Toberoff v. Summerfield

Decision Date08 May 1958
Docket NumberNo. 15988.,15988.
Citation256 F.2d 91
PartiesAbe S. TOBEROFF, individually, and doing business as T-R Productions, Appellant, v. Arthur E. SUMMERFIELD, Postmaster General of the United States, Appellee.
CourtU.S. Court of Appeals — Ninth Circuit

Brock, Fleishman & Rykoff, Stanley Fleishman, Hollywood, Cal., for appellant.

Laughlin E. Waters, U. S. Atty., Richard A. Lavine, Alfred B. Doutre, Los Angeles, Cal., for appellee.

Before STEPHENS, Chief Judge, and POPE and HAMLEY, Circuit Judges.

HAMLEY, Circuit Judge.

This is an appeal from a district court order directing that mail addressed to T-R Productions, Los Angeles, be detained until final determination of mail-exclusion proceedings pending before the Post Office Department. The order under review was entered on April 14, 1958. The appeal has been expedited because of the claim that irreparable damage is being sustained.

The essential facts are not in dispute. T-R Productions, of Los Angeles, California, is a business enterprise of Abe S. Toberoff, appellant herein. An authorized postal official, after an investigation, came to the conclusion that, under this business name, Toberoff was utilizing the mails to advertise and receive remittances for obscene, lewd, lascivious, and indecent photographs and moving pictures. This resulted in the commencement of an administrative proceeding in the Department, pursuant to 39 U.S.C.A. § 259a. The relief sought was an order by the Postmaster General requiring that all such mail matter and remittances be returned to the senders.

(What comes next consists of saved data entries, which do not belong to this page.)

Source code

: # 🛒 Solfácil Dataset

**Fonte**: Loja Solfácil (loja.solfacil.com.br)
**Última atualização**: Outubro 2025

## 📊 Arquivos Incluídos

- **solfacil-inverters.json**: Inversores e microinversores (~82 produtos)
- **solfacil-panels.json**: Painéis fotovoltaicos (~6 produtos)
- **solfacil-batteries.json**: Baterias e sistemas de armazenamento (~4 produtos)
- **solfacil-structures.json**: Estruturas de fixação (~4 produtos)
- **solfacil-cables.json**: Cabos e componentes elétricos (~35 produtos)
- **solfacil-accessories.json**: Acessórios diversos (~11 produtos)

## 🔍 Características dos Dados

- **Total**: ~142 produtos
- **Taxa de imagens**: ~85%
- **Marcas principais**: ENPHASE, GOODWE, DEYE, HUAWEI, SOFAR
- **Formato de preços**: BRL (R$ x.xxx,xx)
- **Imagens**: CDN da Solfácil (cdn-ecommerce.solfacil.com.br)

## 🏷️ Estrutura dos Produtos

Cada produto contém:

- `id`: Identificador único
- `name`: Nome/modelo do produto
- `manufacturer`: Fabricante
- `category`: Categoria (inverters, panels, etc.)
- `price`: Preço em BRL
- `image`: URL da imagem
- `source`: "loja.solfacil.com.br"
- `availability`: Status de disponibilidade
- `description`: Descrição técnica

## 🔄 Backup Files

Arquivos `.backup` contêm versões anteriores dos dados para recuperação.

On March 13, 1958, when the proceeding was commenced, the complaining official also filed therein a petition for an interim impounding order, as authorized by 39 U.S.C.A. § 259b. Such an order was entered by the acting general counsel of the Department, on March 17, 1958.

This order required the postmaster at Los Angeles to withhold from delivery and detain at his office all mail received there addressed to T-R Productions, or its agents and representatives. There was excepted all mail matter which could be identified on the face of the envelopes or wrappers as not being related to the T-R Productions enterprise.

The order further provided that mail should be held and detained for a period not to exceed twenty days from March 21, 1958, "unless the period of impounding is extended by order of the United States District Court upon petition therefor * * *." The specified expiration date of the order was therefore April 10, 1958.

Believing that an extension of this administrative impounding order was reasonable and necessary, the Postmaster General, on March 28, 1958, instituted this proceeding in the district court. Following the procedure prescribed in § 259b, the petitioner prayed for an order directing that mail of the kind in question be held and detained until the conclusion of the administrative proceeding, or until the further order of the court.

Toberoff, on April 4, 1958, filed an answer to this petition. He resisted, on both procedural and substantive grounds, the request for a court-sanctioned extension of the impounding order. At a hearing held on April 7, 1958, oral testimony, affidavits, and exhibits were received and considered by the court. The court then orally announced that it agreed with the position of the Postmaster General.1

The court thereupon orally ordered that the administrative order to impound Toberoff's mail remain in effect, and that Toberoff's motion to dismiss the petition be denied. The court also directed the United States attorney to prepare formal findings and order thereon. The minute order entered on that date is quoted in the margin.2

On April 11, 1958, in conformance with Rule 7, Local Rules, Southern District of California, West's Ann.Code, proposed findings of fact and conclusions of law and a proposed order were lodged with the court. These documents were then held pursuant to Rule 7, in order that opposing counsel might have an opportunity to file an objection to form within five days.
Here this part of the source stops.